§ **Task prompt**:
Retype every line from the start of the data down to and including the line with "HELTEC ESP32 LoRa KIT pinout top view". Skip the pictures.

§ **Record excerpts**:

# # # # # # #

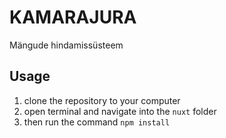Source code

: # KAMARAJURA
Mängude hindamissüsteem

## Usage
1. clone the repository to your computer
2. open terminal and navigate into the `nuxt` folder
3. then run the command `npm install`

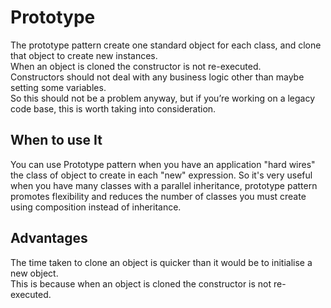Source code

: # Prototype

The prototype pattern create one standard object for each class, and clone that object to create new instances.  
When an object is cloned the constructor is not re-executed.  
Constructors should not deal with any business logic other than maybe setting some variables.  
So this should not be a problem anyway, but if you’re working on a legacy code base, this is worth taking into consideration.

## When to use It

You can use Prototype pattern when you have an application "hard wires" the class of object to create in each "new" expression.
So it's very useful when you have many classes with a parallel inheritance, prototype pattern promotes flexibility and reduces the number of classes you must create using composition instead of inheritance. 

## Advantages

The time taken to clone an object is quicker than it would be to initialise a new object.  
This is because when an object is cloned the constructor is not re-executed.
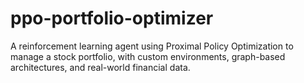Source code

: # ppo-portfolio-optimizer
A reinforcement learning agent using Proximal Policy Optimization to manage a stock portfolio, with custom environments, graph-based architectures, and real-world financial data.
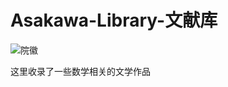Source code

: # Asakawa-Library-文献库
![院徽](https://github.com/user-attachments/assets/cd139e47-feea-445c-b946-21bdf8ed4114)

这里收录了一些数学相关的文学作品
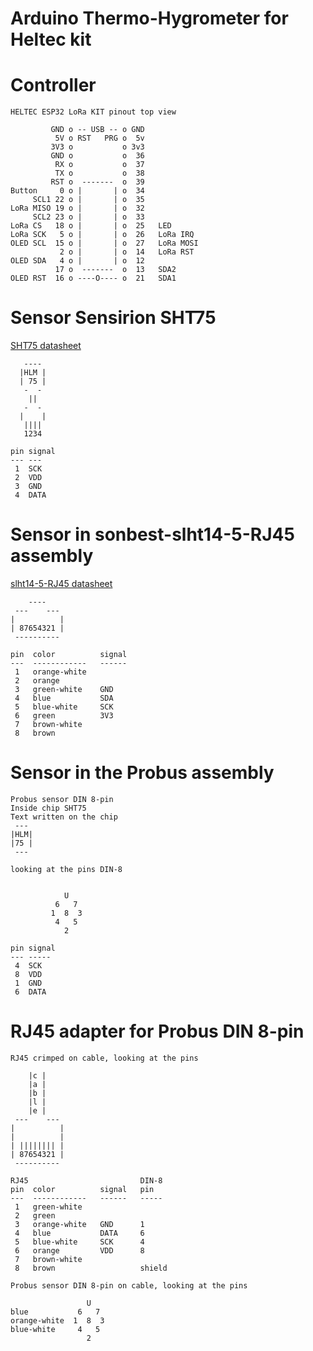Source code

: # Arduino Thermo-Hygrometer for Heltec kit

# Controller

    HELTEC ESP32 LoRa KIT pinout top view

             GND o -- USB -- o GND
              5V o RST   PRG o  5v
             3V3 o           o 3v3
             GND o           o  36
              RX o           o  37
              TX o           o  38
             RST o  -------  o  39
    Button     0 o |       | o  34
         SCL1 22 o |       | o  35 
    LoRa MISO 19 o |       | o  32
         SCL2 23 o |       | o  33
    LoRa CS   18 o |       | o  25   LED
    LoRa SCK   5 o |       | o  26   LoRa IRQ
    OLED SCL  15 o |       | o  27   LoRa MOSI
               2 o |       | o  14   LoRa RST
    OLED SDA   4 o |       | o  12
              17 o  -------  o  13   SDA2
    OLED RST  16 o ----O---- o  21   SDA1

# Sensor Sensirion SHT75

[SHT75 datasheet](https://www.mouser.com/datasheet/2/682/Sensirion_Humidity_SHT7x_Datasheet_V5-469726.pdf)

       ----
      |HLM |
      | 75 |
       -  -
        ||
       -  -
      |    |
       ||||
       1234

    pin signal
    --- ---
     1  SCK
     2  VDD
     3  GND
     4  DATA

# Sensor in sonbest-slht14-5-RJ45 assembly

[slht14-5-RJ45 datasheet](http://www.sonbest.com/uploads/soft/151029/2-151029160H7.pdf)

        ----
     ---    ---
    |          |
    | 87654321 |
     ----------

    pin  color          signal
    ---  ------------   ------
     1   orange-white
     2   orange
     3   green-white    GND
     4   blue           SDA
     5   blue-white     SCK
     6   green          3V3
     7   brown-white
     8   brown

# Sensor in the Probus assembly

    Probus sensor DIN 8-pin
    Inside chip SHT75
    Text written on the chip
     ---
    |HLM|
    |75 |
     --- 
    
    looking at the pins DIN-8
    
    
                U
              6   7
             1  8  3
              4   5
                2
    
    pin signal
    --- -----
     4  SCK
     8  VDD
     1  GND
     6  DATA

# RJ45 adapter for Probus DIN 8-pin

    RJ45 crimped on cable, looking at the pins
    
        |c |
        |a |
        |b |
        |l |
        |e |
     ---    ---   
    |          |
    |          |
    | |||||||| |
    | 87654321 |
     ----------
    
    RJ45                         DIN-8
    pin  color          signal   pin
    ---  ------------   ------   -----
     1   green-white
     2   green
     3   orange-white   GND      1
     4   blue           DATA     6
     5   blue-white     SCK      4
     6   orange         VDD      8
     7   brown-white
     8   brown                   shield
    
    Probus sensor DIN 8-pin on cable, looking at the pins
    
                     U
    blue           6   7
    orange-white  1  8  3
    blue-white     4   5
                     2

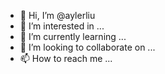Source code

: - 👋 Hi, I’m @aylerliu
- 👀 I’m interested in ...
- 🌱 I’m currently learning ...
- 💞️ I’m looking to collaborate on ...
- 📫 How to reach me ...

<!---
aylerliu/aylerliu is a ✨ special ✨ repository because its `README.md` (this file) appears on your GitHub profile.
You can click the Preview link to take a look at your changes.
--->
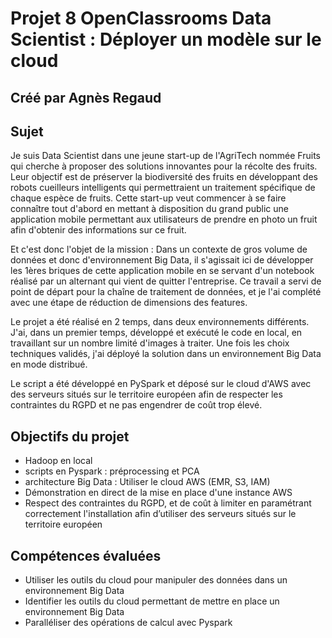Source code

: # Projet 8 OpenClassrooms Data Scientist : Déployer un modèle sur le cloud
## Créé par Agnès Regaud

## Sujet
Je suis Data Scientist dans une jeune start-up de l'AgriTech nommée Fruits qui cherche à proposer des solutions innovantes pour la récolte des fruits.
Leur objectif est de préserver la biodiversité des fruits en développant des robots cueilleurs intelligents qui permettraient un traitement spécifique de chaque espèce de fruits.
Cette start-up veut commencer à se faire connaître tout d'abord en mettant à disposition du grand public une application mobile permettant aux utilisateurs de prendre en photo un fruit afin d'obtenir des informations sur ce fruit.

Et c'est donc l'objet de la mission :
Dans un contexte de gros volume de données et donc d'environnement Big Data, il s'agissait ici de développer les 1ères briques de cette application mobile en se servant d'un notebook réalisé par un alternant qui vient de quitter l'entreprise. Ce travail a servi de point de départ pour la chaîne de traitement de données, et je l'ai complété avec une étape de réduction de dimensions des features.

Le projet a été réalisé en 2 temps, dans deux environnements différents.
J'ai, dans un premier temps, développé et exécuté le code en local, en travaillant sur un nombre limité d'images à traiter.
Une fois les choix techniques validés, j'ai déployé la solution dans un environnement Big Data en mode distribué.

Le script a été développé en PySpark et déposé sur le cloud d'AWS avec des serveurs situés sur le territoire européen afin de respecter les contraintes du RGPD et ne pas engendrer de coût trop élevé.

## Objectifs du projet
- Hadoop en local
- scripts en Pyspark : préprocessing et PCA
- architecture Big Data : Utiliser le cloud AWS (EMR, S3, IAM)
- Démonstration en direct de la mise en place d'une instance AWS
- Respect des contraintes du RGPD, et de coût à limiter en paramétrant correctement l'installation afin d’utiliser des serveurs situés sur le territoire européen 

## Compétences évaluées
- Utiliser les outils du cloud pour manipuler des données dans un environnement Big Data
- Identifier les outils du cloud permettant de mettre en place un environnement Big Data
- Paralléliser des opérations de calcul avec Pyspark
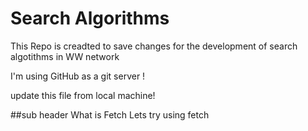 # Search Algorithms

This Repo is creadted to save changes for the development of search algotithms in WW network 

I'm using GitHub as a git server !

update this file from local machine!

##sub header
What is Fetch 
Lets try using fetch 

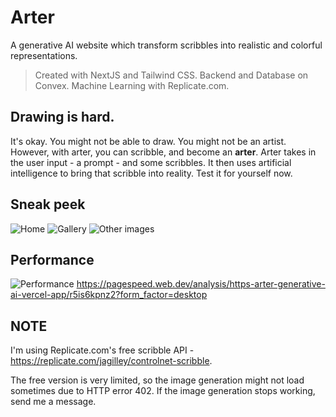 # Arter
A generative AI website which transform scribbles into realistic and colorful representations.

> Created with NextJS and Tailwind CSS. Backend and Database on Convex. Machine Learning with Replicate.com. 

## Drawing is hard.
It's okay. You might not be able to draw. You might not be an artist. However, with arter, you can scribble, and become an **arter**.
Arter takes in the user input - a prompt - and some scribbles. It then uses artificial intelligence to bring that scribble into reality. 
Test it for yourself now.

## Sneak peek
![Home](https://i.imgur.com/l3q4T89.jpg)
![Gallery](https://i.imgur.com/0Metvhh.jpg)
![Other images](https://i.imgur.com/ppQfLAB.jpg)

## Performance
![Performance](https://i.imgur.com/3HKarFQ.png)
https://pagespeed.web.dev/analysis/https-arter-generative-ai-vercel-app/r5is6kpnz2?form_factor=desktop

## NOTE
I'm using Replicate.com's free scribble API - https://replicate.com/jagilley/controlnet-scribble.

The free version is very limited, so the image generation might not load sometimes due to HTTP error 402. 
If the image generation stops working, send me a message.
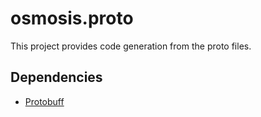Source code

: # osmosis.proto

This project provides code generation from the proto files.

## Dependencies
- <a href="https://github.com/protocolbuffers/protobuf/">Protobuff</a>
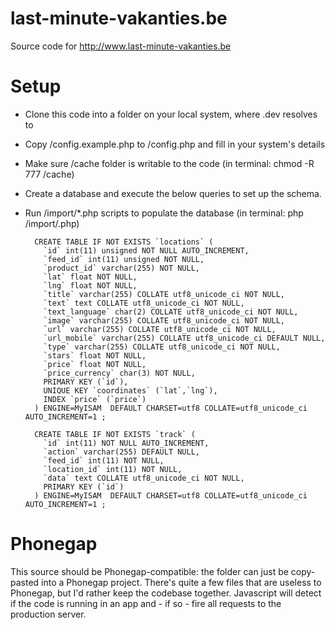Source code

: last-minute-vakanties.be
========================

Source code for http://www.last-minute-vakanties.be

Setup
=====

* Clone this code into a folder on your local system, where <something>.dev resolves to
* Copy /config.example.php to /config.php and fill in your system's details
* Make sure /cache folder is writable to the code (in terminal: chmod -R 777 <your-folder>/cache)
* Create a database and execute the below queries to set up the schema.
* Run /import/*.php scripts to populate the database (in terminal: php <your-folder>/import/<feed-name>.php)

        CREATE TABLE IF NOT EXISTS `locations` (
          `id` int(11) unsigned NOT NULL AUTO_INCREMENT,
          `feed_id` int(11) unsigned NOT NULL,
          `product_id` varchar(255) NOT NULL,
          `lat` float NOT NULL,
          `lng` float NOT NULL,
          `title` varchar(255) COLLATE utf8_unicode_ci NOT NULL,
          `text` text COLLATE utf8_unicode_ci NOT NULL,
          `text_language` char(2) COLLATE utf8_unicode_ci NOT NULL,
          `image` varchar(255) COLLATE utf8_unicode_ci NOT NULL,
          `url` varchar(255) COLLATE utf8_unicode_ci NOT NULL,
          `url_mobile` varchar(255) COLLATE utf8_unicode_ci DEFAULT NULL,
          `type` varchar(255) COLLATE utf8_unicode_ci NOT NULL,
          `stars` float NOT NULL,
          `price` float NOT NULL,
          `price_currency` char(3) NOT NULL,
          PRIMARY KEY (`id`),
          UNIQUE KEY `coordinates` (`lat`,`lng`),
          INDEX `price` (`price`)
        ) ENGINE=MyISAM  DEFAULT CHARSET=utf8 COLLATE=utf8_unicode_ci AUTO_INCREMENT=1 ;

        CREATE TABLE IF NOT EXISTS `track` (
          `id` int(11) NOT NULL AUTO_INCREMENT,
          `action` varchar(255) DEFAULT NULL,
          `feed_id` int(11) NOT NULL,
          `location_id` int(11) NOT NULL,
          `data` text COLLATE utf8_unicode_ci NOT NULL,
          PRIMARY KEY (`id`)
        ) ENGINE=MyISAM  DEFAULT CHARSET=utf8 COLLATE=utf8_unicode_ci AUTO_INCREMENT=1 ;

Phonegap
========

This source should be Phonegap-compatible: the folder can just be copy-pasted into a Phonegap project.
There's quite a few files that are useless to Phonegap, but I'd rather keep the codebase together.
Javascript will detect if the code is running in an app and - if so - fire all requests to the production server.
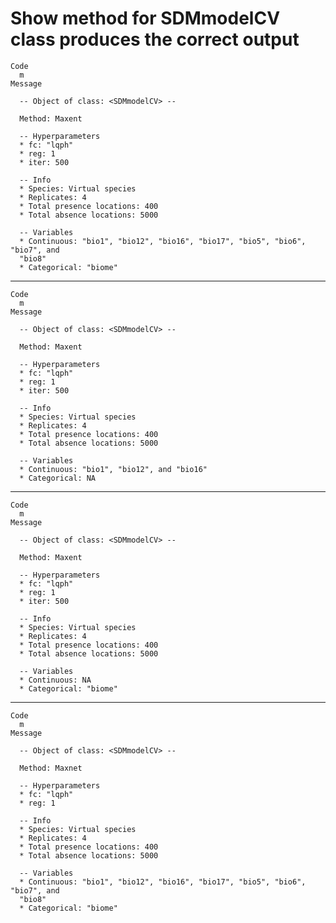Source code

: # Show method for SDMmodelCV class produces the correct output

    Code
      m
    Message
      
      -- Object of class: <SDMmodelCV> --
      
      Method: Maxent
      
      -- Hyperparameters 
      * fc: "lqph"
      * reg: 1
      * iter: 500
      
      -- Info 
      * Species: Virtual species
      * Replicates: 4
      * Total presence locations: 400
      * Total absence locations: 5000
      
      -- Variables 
      * Continuous: "bio1", "bio12", "bio16", "bio17", "bio5", "bio6", "bio7", and
      "bio8"
      * Categorical: "biome"

---

    Code
      m
    Message
      
      -- Object of class: <SDMmodelCV> --
      
      Method: Maxent
      
      -- Hyperparameters 
      * fc: "lqph"
      * reg: 1
      * iter: 500
      
      -- Info 
      * Species: Virtual species
      * Replicates: 4
      * Total presence locations: 400
      * Total absence locations: 5000
      
      -- Variables 
      * Continuous: "bio1", "bio12", and "bio16"
      * Categorical: NA

---

    Code
      m
    Message
      
      -- Object of class: <SDMmodelCV> --
      
      Method: Maxent
      
      -- Hyperparameters 
      * fc: "lqph"
      * reg: 1
      * iter: 500
      
      -- Info 
      * Species: Virtual species
      * Replicates: 4
      * Total presence locations: 400
      * Total absence locations: 5000
      
      -- Variables 
      * Continuous: NA
      * Categorical: "biome"

---

    Code
      m
    Message
      
      -- Object of class: <SDMmodelCV> --
      
      Method: Maxnet
      
      -- Hyperparameters 
      * fc: "lqph"
      * reg: 1
      
      -- Info 
      * Species: Virtual species
      * Replicates: 4
      * Total presence locations: 400
      * Total absence locations: 5000
      
      -- Variables 
      * Continuous: "bio1", "bio12", "bio16", "bio17", "bio5", "bio6", "bio7", and
      "bio8"
      * Categorical: "biome"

# # # # # # #

§ **Solution to this problem**:
Source code

: # KAMARAJURA
Mängude hindamissüsteem

## Usage
1. clone the repository to your computer
2. open terminal and navigate into the `nuxt` folder
3. then run the command `npm install`

Source code

: # Prototype

The prototype pattern create one standard object for each class, and clone that object to create new instances.  
When an object is cloned the constructor is not re-executed.  
Constructors should not deal with any business logic other than maybe setting some variables.  
So this should not be a problem anyway, but if you’re working on a legacy code base, this is worth taking into consideration.

## When to use It

You can use Prototype pattern when you have an application "hard wires" the class of object to create in each "new" expression.
So it's very useful when you have many classes with a parallel inheritance, prototype pattern promotes flexibility and reduces the number of classes you must create using composition instead of inheritance. 

## Advantages

The time taken to clone an object is quicker than it would be to initialise a new object.  
This is because when an object is cloned the constructor is not re-executed.
Source code

: # ppo-portfolio-optimizer
A reinforcement learning agent using Proximal Policy Optimization to manage a stock portfolio, with custom environments, graph-based architectures, and real-world financial data.
Source code

: # Asakawa-Library-文献库
![院徽](https://github.com/user-attachments/assets/cd139e47-feea-445c-b946-21bdf8ed4114)

这里收录了一些数学相关的文学作品
Source code

: # Arduino Thermo-Hygrometer for Heltec kit

# Controller

    HELTEC ESP32 LoRa KIT pinout top view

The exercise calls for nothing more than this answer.